DATA SUPPLIED:
************
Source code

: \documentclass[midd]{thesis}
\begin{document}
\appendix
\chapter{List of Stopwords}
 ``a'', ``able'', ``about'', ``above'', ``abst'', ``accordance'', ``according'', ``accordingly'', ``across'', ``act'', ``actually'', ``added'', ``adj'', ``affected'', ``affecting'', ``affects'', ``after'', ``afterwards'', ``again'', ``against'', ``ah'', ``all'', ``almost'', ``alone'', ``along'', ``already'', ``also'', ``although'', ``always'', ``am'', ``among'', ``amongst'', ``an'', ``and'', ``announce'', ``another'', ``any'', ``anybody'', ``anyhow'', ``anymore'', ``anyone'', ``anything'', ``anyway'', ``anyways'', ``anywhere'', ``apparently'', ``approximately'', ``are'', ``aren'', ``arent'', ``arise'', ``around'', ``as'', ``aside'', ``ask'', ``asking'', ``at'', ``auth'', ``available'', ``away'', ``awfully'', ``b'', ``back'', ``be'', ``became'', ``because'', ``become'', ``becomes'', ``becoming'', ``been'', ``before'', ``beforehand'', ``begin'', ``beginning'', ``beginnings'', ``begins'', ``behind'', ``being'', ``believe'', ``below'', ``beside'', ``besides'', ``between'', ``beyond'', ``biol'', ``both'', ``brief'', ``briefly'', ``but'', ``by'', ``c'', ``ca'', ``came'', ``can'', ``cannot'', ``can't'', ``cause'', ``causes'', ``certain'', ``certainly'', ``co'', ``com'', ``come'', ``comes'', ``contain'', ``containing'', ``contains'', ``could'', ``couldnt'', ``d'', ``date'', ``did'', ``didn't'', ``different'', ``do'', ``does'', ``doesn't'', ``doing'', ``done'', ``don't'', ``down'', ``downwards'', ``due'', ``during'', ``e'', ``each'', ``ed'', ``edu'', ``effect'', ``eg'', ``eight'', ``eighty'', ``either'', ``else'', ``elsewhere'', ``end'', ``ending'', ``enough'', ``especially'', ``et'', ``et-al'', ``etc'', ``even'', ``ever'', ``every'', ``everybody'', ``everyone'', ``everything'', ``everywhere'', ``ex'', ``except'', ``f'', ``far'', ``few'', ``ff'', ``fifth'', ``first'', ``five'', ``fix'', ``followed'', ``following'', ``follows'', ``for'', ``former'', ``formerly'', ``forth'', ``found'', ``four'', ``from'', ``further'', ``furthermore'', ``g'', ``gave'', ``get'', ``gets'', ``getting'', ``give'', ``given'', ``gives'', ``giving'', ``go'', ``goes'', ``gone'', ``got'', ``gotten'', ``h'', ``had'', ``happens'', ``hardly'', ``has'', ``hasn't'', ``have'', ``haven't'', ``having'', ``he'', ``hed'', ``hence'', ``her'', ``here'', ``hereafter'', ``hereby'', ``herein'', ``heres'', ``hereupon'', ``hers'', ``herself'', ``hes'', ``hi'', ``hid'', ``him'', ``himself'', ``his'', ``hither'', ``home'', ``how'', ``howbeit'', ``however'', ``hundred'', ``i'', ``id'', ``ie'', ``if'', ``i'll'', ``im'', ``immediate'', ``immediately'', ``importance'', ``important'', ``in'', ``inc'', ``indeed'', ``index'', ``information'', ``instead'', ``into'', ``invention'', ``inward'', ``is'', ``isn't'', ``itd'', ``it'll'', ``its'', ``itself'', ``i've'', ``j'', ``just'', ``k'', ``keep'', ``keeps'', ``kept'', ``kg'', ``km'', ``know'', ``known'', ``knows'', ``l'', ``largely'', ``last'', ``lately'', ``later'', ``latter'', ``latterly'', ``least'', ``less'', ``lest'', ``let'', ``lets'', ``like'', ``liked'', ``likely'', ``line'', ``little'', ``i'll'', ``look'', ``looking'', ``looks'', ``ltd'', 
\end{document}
************
INSTRUCTIONS FOR THE TASK:
Please copy the material exactly, line for line.

OUTPUT BELOW:
Source code

: \documentclass[midd]{thesis}
\begin{document}
\appendix
\chapter{List of Stopwords}
 ``a'', ``able'', ``about'', ``above'', ``abst'', ``accordance'', ``according'', ``accordingly'', ``across'', ``act'', ``actually'', ``added'', ``adj'', ``affected'', ``affecting'', ``affects'', ``after'', ``afterwards'', ``again'', ``against'', ``ah'', ``all'', ``almost'', ``alone'', ``along'', ``already'', ``also'', ``although'', ``always'', ``am'', ``among'', ``amongst'', ``an'', ``and'', ``announce'', ``another'', ``any'', ``anybody'', ``anyhow'', ``anymore'', ``anyone'', ``anything'', ``anyway'', ``anyways'', ``anywhere'', ``apparently'', ``approximately'', ``are'', ``aren'', ``arent'', ``arise'', ``around'', ``as'', ``aside'', ``ask'', ``asking'', ``at'', ``auth'', ``available'', ``away'', ``awfully'', ``b'', ``back'', ``be'', ``became'', ``because'', ``become'', ``becomes'', ``becoming'', ``been'', ``before'', ``beforehand'', ``begin'', ``beginning'', ``beginnings'', ``begins'', ``behind'', ``being'', ``believe'', ``below'', ``beside'', ``besides'', ``between'', ``beyond'', ``biol'', ``both'', ``brief'', ``briefly'', ``but'', ``by'', ``c'', ``ca'', ``came'', ``can'', ``cannot'', ``can't'', ``cause'', ``causes'', ``certain'', ``certainly'', ``co'', ``com'', ``come'', ``comes'', ``contain'', ``containing'', ``contains'', ``could'', ``couldnt'', ``d'', ``date'', ``did'', ``didn't'', ``different'', ``do'', ``does'', ``doesn't'', ``doing'', ``done'', ``don't'', ``down'', ``downwards'', ``due'', ``during'', ``e'', ``each'', ``ed'', ``edu'', ``effect'', ``eg'', ``eight'', ``eighty'', ``either'', ``else'', ``elsewhere'', ``end'', ``ending'', ``enough'', ``especially'', ``et'', ``et-al'', ``etc'', ``even'', ``ever'', ``every'', ``everybody'', ``everyone'', ``everything'', ``everywhere'', ``ex'', ``except'', ``f'', ``far'', ``few'', ``ff'', ``fifth'', ``first'', ``five'', ``fix'', ``followed'', ``following'', ``follows'', ``for'', ``former'', ``formerly'', ``forth'', ``found'', ``four'', ``from'', ``further'', ``furthermore'', ``g'', ``gave'', ``get'', ``gets'', ``getting'', ``give'', ``given'', ``gives'', ``giving'', ``go'', ``goes'', ``gone'', ``got'', ``gotten'', ``h'', ``had'', ``happens'', ``hardly'', ``has'', ``hasn't'', ``have'', ``haven't'', ``having'', ``he'', ``hed'', ``hence'', ``her'', ``here'', ``hereafter'', ``hereby'', ``herein'', ``heres'', ``hereupon'', ``hers'', ``herself'', ``hes'', ``hi'', ``hid'', ``him'', ``himself'', ``his'', ``hither'', ``home'', ``how'', ``howbeit'', ``however'', ``hundred'', ``i'', ``id'', ``ie'', ``if'', ``i'll'', ``im'', ``immediate'', ``immediately'', ``importance'', ``important'', ``in'', ``inc'', ``indeed'', ``index'', ``information'', ``instead'', ``into'', ``invention'', ``inward'', ``is'', ``isn't'', ``itd'', ``it'll'', ``its'', ``itself'', ``i've'', ``j'', ``just'', ``k'', ``keep'', ``keeps'', ``kept'', ``kg'', ``km'', ``know'', ``known'', ``knows'', ``l'', ``largely'', ``last'', ``lately'', ``later'', ``latter'', ``latterly'', ``least'', ``less'', ``lest'', ``let'', ``lets'', ``like'', ``liked'', ``likely'', ``line'', ``little'', ``i'll'', ``look'', ``looking'', ``looks'', ``ltd'', 
\end{document}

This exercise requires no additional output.